Rendered images with source text
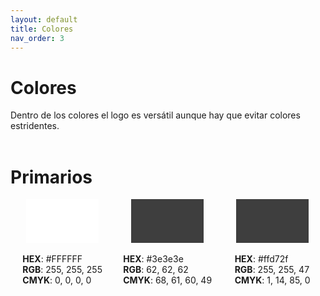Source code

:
 ```yaml
---
layout: default
title: Colores
nav_order: 3
---
```


# Colores

Dentro de los colores el logo es versátil aunque hay que evitar colores estridentes.
<br><br>  

# Primarios

<div style="display:flex;flex-direction:row;flex-wrap:wrap;justify-content:space-between;align-items:flex-start">
<div style="width:33%;display:flex;flex-direction:column;align-items:center;justify-content:center">
<div style="width:70%;height:70px;background-color:#FFFFFF"></div><br>

<ul style="margin:0;padding:0;list-style:none;">
<li><strong>HEX</strong>: #FFFFFF</li>
<li><strong>RGB</strong>: 255, 255, 255</li>
<li><strong>CMYK</strong>: 0, 0, 0, 0</li>
</ul>

</div>
<div style="width:33%;display:flex;flex-direction:column;align-items:center;justify-content:center">
<div style="width:70%;height:70px;background-color:#3e3e3e"></div><br>

<ul style="margin:0;padding:0;list-style:none;">
<li><strong>HEX</strong>: #3e3e3e</li>
<li><strong>RGB</strong>: 62, 62, 62</li>
<li><strong>CMYK</strong>: 68, 61, 60, 49</li>
</ul>
</div>
<div style="width:33%;display:flex;flex-direction:column;align-items:center;justify-content:center">
<div style="width:70%;height:70px;background-color:#3e3e3e"></div><br>

<ul style="margin:0;padding:0;list-style:none;">
<li><strong>HEX</strong>: #ffd72f</li>
<li><strong>RGB</strong>: 255, 255, 47</li>
<li><strong>CMYK</strong>: 1, 14, 85, 0</li>
</ul>
</div>
<br><br>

-- Brief --
The lines that contain the word "FFFFFF" are wanted; copy each of them from the records.

-- Task response --
<div style="width:70%;height:70px;background-color:#FFFFFF"></div><br>
<li><strong>HEX</strong>: #FFFFFF</li>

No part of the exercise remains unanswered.